— WHAT IS REQUIRED —
Your job with the data below is to output exactly the lines from the one holding "Las reglas pueden" down to the one holding "La posibilidad lógica es", both included, and no others.

— MATERIAL FOR THIS EXERCISE —
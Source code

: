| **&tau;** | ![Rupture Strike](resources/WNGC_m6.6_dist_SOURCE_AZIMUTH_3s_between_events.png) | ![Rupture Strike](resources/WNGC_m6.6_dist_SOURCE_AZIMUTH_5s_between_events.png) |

...

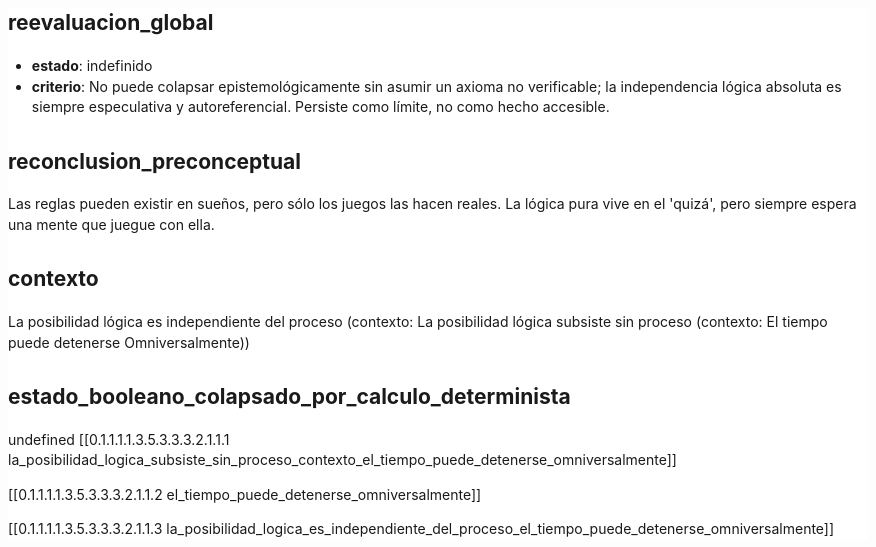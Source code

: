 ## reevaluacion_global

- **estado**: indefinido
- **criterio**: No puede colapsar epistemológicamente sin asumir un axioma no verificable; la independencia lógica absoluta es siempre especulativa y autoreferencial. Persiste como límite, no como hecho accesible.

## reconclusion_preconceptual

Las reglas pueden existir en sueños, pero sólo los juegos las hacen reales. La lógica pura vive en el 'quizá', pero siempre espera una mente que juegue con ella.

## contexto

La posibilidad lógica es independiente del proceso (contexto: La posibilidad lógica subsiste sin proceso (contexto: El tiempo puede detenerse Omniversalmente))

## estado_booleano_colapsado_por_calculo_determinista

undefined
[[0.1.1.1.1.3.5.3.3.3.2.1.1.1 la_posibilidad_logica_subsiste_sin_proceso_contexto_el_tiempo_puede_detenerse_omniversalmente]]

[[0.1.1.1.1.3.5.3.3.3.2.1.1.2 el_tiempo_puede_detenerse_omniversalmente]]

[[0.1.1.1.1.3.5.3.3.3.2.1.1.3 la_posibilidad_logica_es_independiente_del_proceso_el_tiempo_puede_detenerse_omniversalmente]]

— TASK ANSWER —
Las reglas pueden existir en sueños, pero sólo los juegos las hacen reales. La lógica pura vive en el 'quizá', pero siempre espera una mente que juegue con ella.

## contexto

La posibilidad lógica es independiente del proceso (contexto: La posibilidad lógica subsiste sin proceso (contexto: El tiempo puede detenerse Omniversalmente))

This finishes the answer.